The winter of our discontent: digging deep into your character's dark places.
- Andrew Tsao
- 6 days ago
- 2 min read

Here we are in the middle of the Big Dark, Seattle's annual festival of SAD and human hibernation.
What better time to consider the darker areas of your character's psyche?
In Uta Hagen's Nine Questions, we are to ask: "What are my relationships?"
The obvious answers come to mind when we begin working on this question as far as a given script: a mother, a sister, a child, a co-worker, a neighbor, etc.
But when we dig into these relationships, we begin to understand the true nature of the question: what about the apparent fear and resentment I have for my mother? How does my character deal with the lack of trust and suspicions about my sister? When did I grow to depend so much on my own child for comfort or support, and what are the repercussions of this? Who can I trust at work, and is that co-worker really an ally? Why am I attracted to that neighbor who so clearly dislikes me?
We need to get all the evidence to support our understanding of relationships from the text, which is sometimes hard to do, especially if our character on the surface seems to have a healthy relationship with someone. Usually the truth will out; old resentments and betrayals will come pouring out in crisis moments.
The question for the actor is how to weave those existing truths into places earlier or less evident in order to create layered richness in the relationship early on.
It doesn't take a lot to see that much like our own complicated relationships with people close to us, there are contradictions and dissonances in dramatic relationships. Borrowing from our own lived experience can be a useful way of bringing those complexities to life onstage.

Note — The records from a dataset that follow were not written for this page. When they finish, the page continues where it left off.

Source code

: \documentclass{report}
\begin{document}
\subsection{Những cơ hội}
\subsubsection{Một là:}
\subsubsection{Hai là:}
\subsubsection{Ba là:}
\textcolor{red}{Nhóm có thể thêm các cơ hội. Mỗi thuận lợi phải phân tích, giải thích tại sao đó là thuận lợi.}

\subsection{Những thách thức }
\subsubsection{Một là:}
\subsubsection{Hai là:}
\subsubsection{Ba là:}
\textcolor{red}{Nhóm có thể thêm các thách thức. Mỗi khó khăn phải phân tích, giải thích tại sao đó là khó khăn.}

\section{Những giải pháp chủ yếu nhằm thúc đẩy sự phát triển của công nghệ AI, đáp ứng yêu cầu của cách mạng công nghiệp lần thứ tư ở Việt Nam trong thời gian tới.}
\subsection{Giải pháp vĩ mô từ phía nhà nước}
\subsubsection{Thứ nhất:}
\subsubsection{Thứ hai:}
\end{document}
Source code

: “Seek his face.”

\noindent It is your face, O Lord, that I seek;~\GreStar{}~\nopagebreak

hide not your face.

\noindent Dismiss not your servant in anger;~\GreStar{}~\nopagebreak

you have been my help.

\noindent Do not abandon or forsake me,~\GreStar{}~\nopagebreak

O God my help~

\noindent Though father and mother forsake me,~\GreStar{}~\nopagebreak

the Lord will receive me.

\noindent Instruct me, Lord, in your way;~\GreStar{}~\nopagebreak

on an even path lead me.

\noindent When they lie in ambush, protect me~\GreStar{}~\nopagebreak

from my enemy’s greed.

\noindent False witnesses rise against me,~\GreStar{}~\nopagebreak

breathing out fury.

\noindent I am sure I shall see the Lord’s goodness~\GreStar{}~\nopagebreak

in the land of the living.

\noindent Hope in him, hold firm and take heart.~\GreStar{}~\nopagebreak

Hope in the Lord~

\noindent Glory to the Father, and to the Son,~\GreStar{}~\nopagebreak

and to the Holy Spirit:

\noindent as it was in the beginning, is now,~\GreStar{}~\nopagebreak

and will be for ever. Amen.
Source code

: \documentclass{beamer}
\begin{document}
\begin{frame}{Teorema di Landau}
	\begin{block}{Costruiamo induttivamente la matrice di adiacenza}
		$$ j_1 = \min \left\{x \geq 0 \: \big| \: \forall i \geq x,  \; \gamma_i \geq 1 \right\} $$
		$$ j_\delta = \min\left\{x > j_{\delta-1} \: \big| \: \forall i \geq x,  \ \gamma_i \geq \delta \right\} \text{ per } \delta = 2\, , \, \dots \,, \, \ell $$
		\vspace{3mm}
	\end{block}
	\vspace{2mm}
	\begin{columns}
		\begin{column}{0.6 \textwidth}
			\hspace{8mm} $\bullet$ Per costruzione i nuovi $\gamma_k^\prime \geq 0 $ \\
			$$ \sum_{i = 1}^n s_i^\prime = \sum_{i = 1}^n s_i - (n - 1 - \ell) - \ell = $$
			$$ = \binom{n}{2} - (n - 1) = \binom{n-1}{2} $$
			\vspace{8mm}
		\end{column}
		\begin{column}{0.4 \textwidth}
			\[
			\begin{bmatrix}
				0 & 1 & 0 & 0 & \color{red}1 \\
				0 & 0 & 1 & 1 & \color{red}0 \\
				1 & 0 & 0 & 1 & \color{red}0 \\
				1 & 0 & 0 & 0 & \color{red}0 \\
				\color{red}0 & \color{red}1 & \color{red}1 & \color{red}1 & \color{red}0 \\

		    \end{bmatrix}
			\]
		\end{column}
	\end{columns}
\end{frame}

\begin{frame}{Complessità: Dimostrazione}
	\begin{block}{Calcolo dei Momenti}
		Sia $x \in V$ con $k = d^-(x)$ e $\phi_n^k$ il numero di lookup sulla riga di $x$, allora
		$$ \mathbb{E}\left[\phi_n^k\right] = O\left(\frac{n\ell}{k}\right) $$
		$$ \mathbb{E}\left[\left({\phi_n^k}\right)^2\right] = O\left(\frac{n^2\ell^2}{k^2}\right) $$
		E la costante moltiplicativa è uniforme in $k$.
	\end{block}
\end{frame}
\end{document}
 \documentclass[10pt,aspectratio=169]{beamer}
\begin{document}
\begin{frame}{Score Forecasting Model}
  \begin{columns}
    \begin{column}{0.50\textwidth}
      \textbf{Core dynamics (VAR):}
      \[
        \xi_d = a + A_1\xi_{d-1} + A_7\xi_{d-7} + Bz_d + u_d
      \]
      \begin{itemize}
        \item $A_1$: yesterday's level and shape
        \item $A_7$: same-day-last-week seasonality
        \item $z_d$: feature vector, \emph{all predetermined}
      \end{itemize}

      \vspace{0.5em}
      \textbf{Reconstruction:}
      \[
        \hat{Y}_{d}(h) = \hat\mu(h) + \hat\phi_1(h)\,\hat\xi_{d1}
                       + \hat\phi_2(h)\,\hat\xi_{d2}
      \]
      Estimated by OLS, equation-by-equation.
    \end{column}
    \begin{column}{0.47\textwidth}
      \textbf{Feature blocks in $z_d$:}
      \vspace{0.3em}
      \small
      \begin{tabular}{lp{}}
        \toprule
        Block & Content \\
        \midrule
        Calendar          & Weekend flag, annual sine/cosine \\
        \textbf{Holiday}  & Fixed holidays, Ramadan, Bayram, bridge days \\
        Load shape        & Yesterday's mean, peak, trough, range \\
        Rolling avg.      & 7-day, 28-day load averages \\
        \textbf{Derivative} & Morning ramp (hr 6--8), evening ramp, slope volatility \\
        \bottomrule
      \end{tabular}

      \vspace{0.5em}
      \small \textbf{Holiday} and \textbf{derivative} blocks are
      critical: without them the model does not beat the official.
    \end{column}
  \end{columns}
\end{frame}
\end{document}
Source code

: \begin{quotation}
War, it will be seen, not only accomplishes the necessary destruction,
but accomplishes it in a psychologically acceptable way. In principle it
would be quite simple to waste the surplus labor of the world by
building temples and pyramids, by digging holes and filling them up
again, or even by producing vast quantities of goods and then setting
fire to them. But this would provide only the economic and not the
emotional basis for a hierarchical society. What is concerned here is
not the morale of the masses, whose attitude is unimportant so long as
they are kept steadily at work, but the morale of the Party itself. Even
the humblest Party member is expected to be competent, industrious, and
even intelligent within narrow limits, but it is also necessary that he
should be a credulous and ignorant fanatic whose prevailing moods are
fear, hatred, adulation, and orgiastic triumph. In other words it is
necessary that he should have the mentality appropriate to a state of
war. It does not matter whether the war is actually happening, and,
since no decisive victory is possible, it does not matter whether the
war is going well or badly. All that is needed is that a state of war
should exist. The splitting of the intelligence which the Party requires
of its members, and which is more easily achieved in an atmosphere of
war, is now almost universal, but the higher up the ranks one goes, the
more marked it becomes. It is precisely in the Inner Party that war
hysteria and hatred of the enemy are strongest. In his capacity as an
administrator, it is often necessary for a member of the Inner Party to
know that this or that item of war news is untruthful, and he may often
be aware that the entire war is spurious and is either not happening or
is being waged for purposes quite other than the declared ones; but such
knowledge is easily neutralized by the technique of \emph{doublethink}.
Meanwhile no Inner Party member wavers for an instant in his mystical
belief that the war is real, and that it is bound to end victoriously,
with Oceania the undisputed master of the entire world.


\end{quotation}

Great playwrights offer us characters who seem to be a bundle of contradictions. They seem to punish who they love, resent the ones they care for the most, hold back those they should be supporting and engage in a host of seemingly contradictory actions towards those around them, even when they are not in overt conflict with them.
Mine the text, detail the evidence, explore the relationships in rehearsal and remember that interesting humans are complicated beings. Embrace the complications and explore the contradictions to create rich characters.